_Goal of the exercise_.
Among the records that follow, find the line with "端点或一个新的 UI 组件。" and the line with "- 含义：表示构建系统或外部依赖的更改。". Set down those lines and all lines between them exactly, without adding anything.

Dataset entries
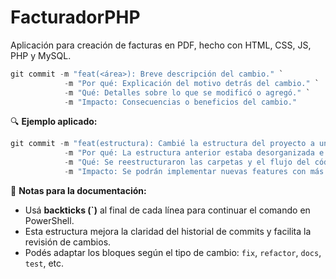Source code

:# FacturadorPHP
Aplicación para creación de facturas en PDF, hecho con HTML, CSS, JS, PHP y MySQL.


```powershell
git commit -m "feat(<área>): Breve descripción del cambio." `
            -m "Por qué: Explicación del motivo detrás del cambio." `
            -m "Qué: Detalles sobre lo que se modificó o agregó." `
            -m "Impacto: Consecuencias o beneficios del cambio."
```

🔍 **Ejemplo aplicado:**

```powershell
git commit -m "feat(estructura): Cambié la estructura del proyecto a un modelo MVC." `
            -m "Por qué: La estructura anterior estaba desorganizada e impediría desarrollar nuevas features con comodidad en el futuro." `
            -m "Qué: Se reestructuraron las carpetas y el flujo del código para que sea más mantenible." `
            -m "Impacto: Se podrán implementar nuevas features con más facilidad."
```

🧭 **Notas para la documentación:**
- Usá **backticks (`)** al final de cada línea para continuar el comando en PowerShell.
- Esta estructura mejora la claridad del historial de commits y facilita la revisión de cambios.
- Podés adaptar los bloques según el tipo de cambio: `fix`, `refactor`, `docs`, `test`, etc.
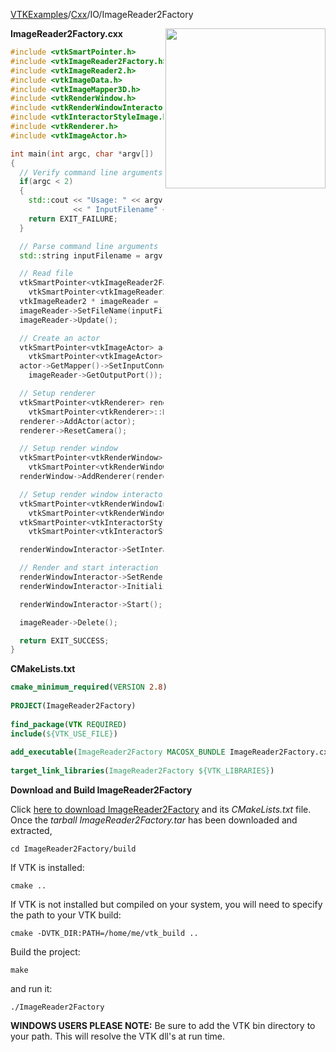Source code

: [VTKExamples](/home/)/[Cxx](/Cxx)/IO/ImageReader2Factory

<img align="right" src="https://github.com/lorensen/VTKExamples/blob/gh-pages/Testing/Baseline/IO/TestImageReader2Factory.png?raw=true" width="256" />

**ImageReader2Factory.cxx**
```c++
#include <vtkSmartPointer.h>
#include <vtkImageReader2Factory.h>
#include <vtkImageReader2.h>
#include <vtkImageData.h>
#include <vtkImageMapper3D.h>
#include <vtkRenderWindow.h>
#include <vtkRenderWindowInteractor.h>
#include <vtkInteractorStyleImage.h>
#include <vtkRenderer.h>
#include <vtkImageActor.h>

int main(int argc, char *argv[])
{
  // Verify command line arguments
  if(argc < 2)
  {
    std::cout << "Usage: " << argv[0]
              << " InputFilename" << std::endl;
    return EXIT_FAILURE;
  }

  // Parse command line arguments
  std::string inputFilename = argv[1];

  // Read file
  vtkSmartPointer<vtkImageReader2Factory> readerFactory =
    vtkSmartPointer<vtkImageReader2Factory>::New();
  vtkImageReader2 * imageReader = readerFactory->CreateImageReader2(inputFilename.c_str());
  imageReader->SetFileName(inputFilename.c_str());
  imageReader->Update();

  // Create an actor
  vtkSmartPointer<vtkImageActor> actor =
    vtkSmartPointer<vtkImageActor>::New();
  actor->GetMapper()->SetInputConnection(
    imageReader->GetOutputPort());

  // Setup renderer
  vtkSmartPointer<vtkRenderer> renderer =
    vtkSmartPointer<vtkRenderer>::New();
  renderer->AddActor(actor);
  renderer->ResetCamera();

  // Setup render window
  vtkSmartPointer<vtkRenderWindow> renderWindow =
    vtkSmartPointer<vtkRenderWindow>::New();
  renderWindow->AddRenderer(renderer);

  // Setup render window interactor
  vtkSmartPointer<vtkRenderWindowInteractor> renderWindowInteractor =
    vtkSmartPointer<vtkRenderWindowInteractor>::New();
  vtkSmartPointer<vtkInteractorStyleImage> style =
    vtkSmartPointer<vtkInteractorStyleImage>::New();

  renderWindowInteractor->SetInteractorStyle(style);

  // Render and start interaction
  renderWindowInteractor->SetRenderWindow(renderWindow);
  renderWindowInteractor->Initialize();

  renderWindowInteractor->Start();

  imageReader->Delete();

  return EXIT_SUCCESS;
}
```
**CMakeLists.txt**
```cmake
cmake_minimum_required(VERSION 2.8)
 
PROJECT(ImageReader2Factory)
 
find_package(VTK REQUIRED)
include(${VTK_USE_FILE})
 
add_executable(ImageReader2Factory MACOSX_BUNDLE ImageReader2Factory.cxx)
 
target_link_libraries(ImageReader2Factory ${VTK_LIBRARIES})
```

**Download and Build ImageReader2Factory**

Click [here to download ImageReader2Factory](https://github.com/lorensen/VTKWikiExamplesTarballs/raw/master/ImageReader2Factory.tar) and its *CMakeLists.txt* file.
Once the *tarball ImageReader2Factory.tar* has been downloaded and extracted,
```
cd ImageReader2Factory/build 
```
If VTK is installed:
```
cmake ..
```
If VTK is not installed but compiled on your system, you will need to specify the path to your VTK build:
```
cmake -DVTK_DIR:PATH=/home/me/vtk_build ..
```
Build the project:
```
make
```
and run it:
```
./ImageReader2Factory
```
**WINDOWS USERS PLEASE NOTE:** Be sure to add the VTK bin directory to your path. This will resolve the VTK dll's at run time.


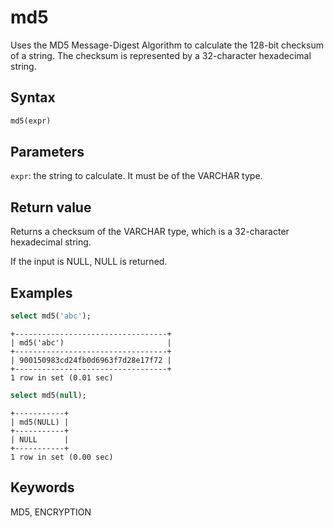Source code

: # md5

Uses the MD5 Message-Digest Algorithm to calculate the 128-bit checksum of a string. The checksum is represented by a 32-character hexadecimal string.

## Syntax

```sql
md5(expr)
```

## Parameters

`expr`: the string to calculate. It must be of the VARCHAR type.

## Return value

Returns a checksum of the VARCHAR type, which is a 32-character hexadecimal string.

If the input is NULL, NULL is returned.

## Examples

```sql
select md5('abc');
```

```plaintext
+----------------------------------+
| md5('abc')                       |
+----------------------------------+
| 900150983cd24fb0d6963f7d28e17f72 |
+----------------------------------+
1 row in set (0.01 sec)
```

```sql
select md5(null);
```

```plaintext
+-----------+
| md5(NULL) |
+-----------+
| NULL      |
+-----------+
1 row in set (0.00 sec)
```

## Keywords

MD5, ENCRYPTION
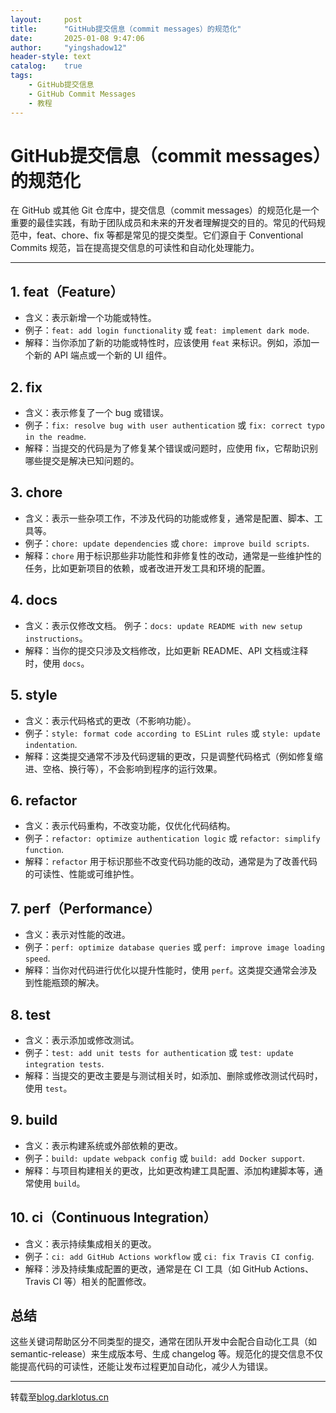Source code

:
 ```yaml
---
layout:     post
title:      "GitHub提交信息（commit messages）的规范化"
date:       ‎2025‎-‎01‎-0‎8‎ ‏‎9:47:06
author:     "yingshadow12"
header-style: text
catalog:    true
tags:
    - GitHub提交信息
    - GitHub Commit Messages
    - 教程
---
```

# GitHub提交信息（commit messages）的规范化
在 GitHub 或其他 Git 仓库中，提交信息（commit messages）的规范化是一个重要的最佳实践，有助于团队成员和未来的开发者理解提交的目的。常见的代码规范中，feat、chore、fix 等都是常见的提交类型。它们源自于 Conventional Commits 规范，旨在提高提交信息的可读性和自动化处理能力。

---

## 1. feat（Feature）
- 含义：表示新增一个功能或特性。
- 例子：`feat: add login functionality` 或 `feat: implement dark mode`.
- 解释：当你添加了新的功能或特性时，应该使用 `feat` 来标识。例如，添加一个新的 API 端点或一个新的 UI 组件。

## 2. fix
- 含义：表示修复了一个 bug 或错误。
- 例子：`fix: resolve bug with user authentication` 或 `fix: correct typo in the readme`.
- 解释：当提交的代码是为了修复某个错误或问题时，应使用 fix，它帮助识别哪些提交是解决已知问题的。

## 3. chore
- 含义：表示一些杂项工作，不涉及代码的功能或修复，通常是配置、脚本、工具等。
- 例子：`chore: update dependencies` 或 `chore: improve build scripts`.
- 解释：`chore` 用于标识那些非功能性和非修复性的改动，通常是一些维护性的任务，比如更新项目的依赖，或者改进开发工具和环境的配置。

## 4. docs
- 含义：表示仅修改文档。
例子：`docs: update README with new setup instructions`。
- 解释：当你的提交只涉及文档修改，比如更新 README、API 文档或注释时，使用 `docs`。

## 5. style
- 含义：表示代码格式的更改（不影响功能）。
- 例子：`style: format code according to ESLint rules` 或 `style: update indentation`.
- 解释：这类提交通常不涉及代码逻辑的更改，只是调整代码格式（例如修复缩进、空格、换行等），不会影响到程序的运行效果。

## 6. refactor
- 含义：表示代码重构，不改变功能，仅优化代码结构。
- 例子：`refactor: optimize authentication logic` 或 `refactor: simplify function`.
- 解释：`refactor` 用于标识那些不改变代码功能的改动，通常是为了改善代码的可读性、性能或可维护性。

## 7. perf（Performance）
- 含义：表示对性能的改进。
- 例子：`perf: optimize database queries` 或 `perf: improve image loading speed`.
- 解释：当你对代码进行优化以提升性能时，使用 `perf`。这类提交通常会涉及到性能瓶颈的解决。

## 8. test
- 含义：表示添加或修改测试。
- 例子：`test: add unit tests for authentication` 或 `test: update integration tests`.
- 解释：当提交的更改主要是与测试相关时，如添加、删除或修改测试代码时，使用 `test`。

## 9. build
- 含义：表示构建系统或外部依赖的更改。
- 例子：`build: update webpack config` 或 `build: add Docker support`.
- 解释：与项目构建相关的更改，比如更改构建工具配置、添加构建脚本等，通常使用 `build`。

## 10. ci（Continuous Integration）
- 含义：表示持续集成相关的更改。
- 例子：`ci: add GitHub Actions workflow` 或 `ci: fix Travis CI config`.
- 解释：涉及持续集成配置的更改，通常是在 CI 工具（如 GitHub Actions、Travis CI 等）相关的配置修改。

## 总结
这些关键词帮助区分不同类型的提交，通常在团队开发中会配合自动化工具（如 semantic-release）来生成版本号、生成 changelog 等。规范化的提交信息不仅能提高代码的可读性，还能让发布过程更加自动化，减少人为错误。

---

转载至[blog.darklotus.cn](https://blog.darklotus.cn/notes/githubcommitmessages.html)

_Result_.
- 解释：当你添加了新的功能或特性时，应该使用 `feat` 来标识。例如，添加一个新的 API 端点或一个新的 UI 组件。

## 2. fix
- 含义：表示修复了一个 bug 或错误。
- 例子：`fix: resolve bug with user authentication` 或 `fix: correct typo in the readme`.
- 解释：当提交的代码是为了修复某个错误或问题时，应使用 fix，它帮助识别哪些提交是解决已知问题的。

## 3. chore
- 含义：表示一些杂项工作，不涉及代码的功能或修复，通常是配置、脚本、工具等。
- 例子：`chore: update dependencies` 或 `chore: improve build scripts`.
- 解释：`chore` 用于标识那些非功能性和非修复性的改动，通常是一些维护性的任务，比如更新项目的依赖，或者改进开发工具和环境的配置。

## 4. docs
- 含义：表示仅修改文档。
例子：`docs: update README with new setup instructions`。
- 解释：当你的提交只涉及文档修改，比如更新 README、API 文档或注释时，使用 `docs`。

## 5. style
- 含义：表示代码格式的更改（不影响功能）。
- 例子：`style: format code according to ESLint rules` 或 `style: update indentation`.
- 解释：这类提交通常不涉及代码逻辑的更改，只是调整代码格式（例如修复缩进、空格、换行等），不会影响到程序的运行效果。

## 6. refactor
- 含义：表示代码重构，不改变功能，仅优化代码结构。
- 例子：`refactor: optimize authentication logic` 或 `refactor: simplify function`.
- 解释：`refactor` 用于标识那些不改变代码功能的改动，通常是为了改善代码的可读性、性能或可维护性。

## 7. perf（Performance）
- 含义：表示对性能的改进。
- 例子：`perf: optimize database queries` 或 `perf: improve image loading speed`.
- 解释：当你对代码进行优化以提升性能时，使用 `perf`。这类提交通常会涉及到性能瓶颈的解决。

## 8. test
- 含义：表示添加或修改测试。
- 例子：`test: add unit tests for authentication` 或 `test: update integration tests`.
- 解释：当提交的更改主要是与测试相关时，如添加、删除或修改测试代码时，使用 `test`。

## 9. build
- 含义：表示构建系统或外部依赖的更改。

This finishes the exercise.